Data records
============================================================
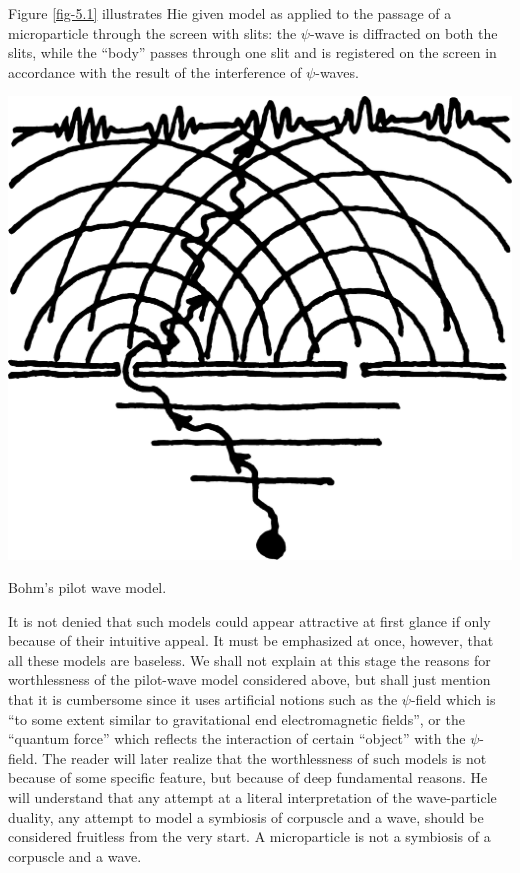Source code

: \documentclass[a4paper,sfsidenotes,colorlinks=true]{tufte-book}
\numberwithin{equation}{section}
\numberwithin{figure}{section}
\begin{document}
\begin{fullwidth}
  \textsf{\small Figure \ref{fig-5.1} illustrates Hie given model as
    applied to the passage of a microparticle through the screen with
    slits: the $\psi$-wave is diffracted on both the slits, while the
    ``body'' passes through one slit and is registered on the screen
    in accordance with the result of the interference of $\psi$-waves.
  }
\begin{marginfigure}[6.5cm]%
\centering
\includegraphics[width=\linewidth]{figures/fig-05-01.pdf}
\caption{Bohm's pilot wave model.}
\label{fig-5.1}
\end{marginfigure}



\end{fullwidth}
\vspace{5pt}
\setlength{\leftskip}{0pt}

It is not denied that such models could appear attractive at first
glance if only because of their intuitive appeal. It must be
emphasized at once, however, that all these models are baseless. We
shall not explain at this stage the reasons for worthlessness of the
pilot-wave model considered above, but shall just mention that it is
cumbersome since it uses artificial notions such as the $\psi$-field which
is ``to some extent similar to gravitational end electromagnetic
fields'', or the ``quantum force'' which reflects the interaction of
certain ``object'' with the $\psi$-field. The reader will later realize that
the worthlessness of such models is not because of some specific
feature, but because of deep fundamental reasons. He will understand
that any attempt at a literal interpretation of the wave-particle
duality, any attempt to model a symbiosis of corpuscle and a wave,
should be considered fruitless from the very start. A microparticle
is not a symbiosis of a corpuscle and a wave.
\end{document}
============================================================
-- Task instructions --
Starting with the line that contains "is not a symbiosis of a corpuscle and a wave.", copy each line through the end of the data exactly, and leave out all earlier lines.

-- Written response --
is not a symbiosis of a corpuscle and a wave.
\end{document}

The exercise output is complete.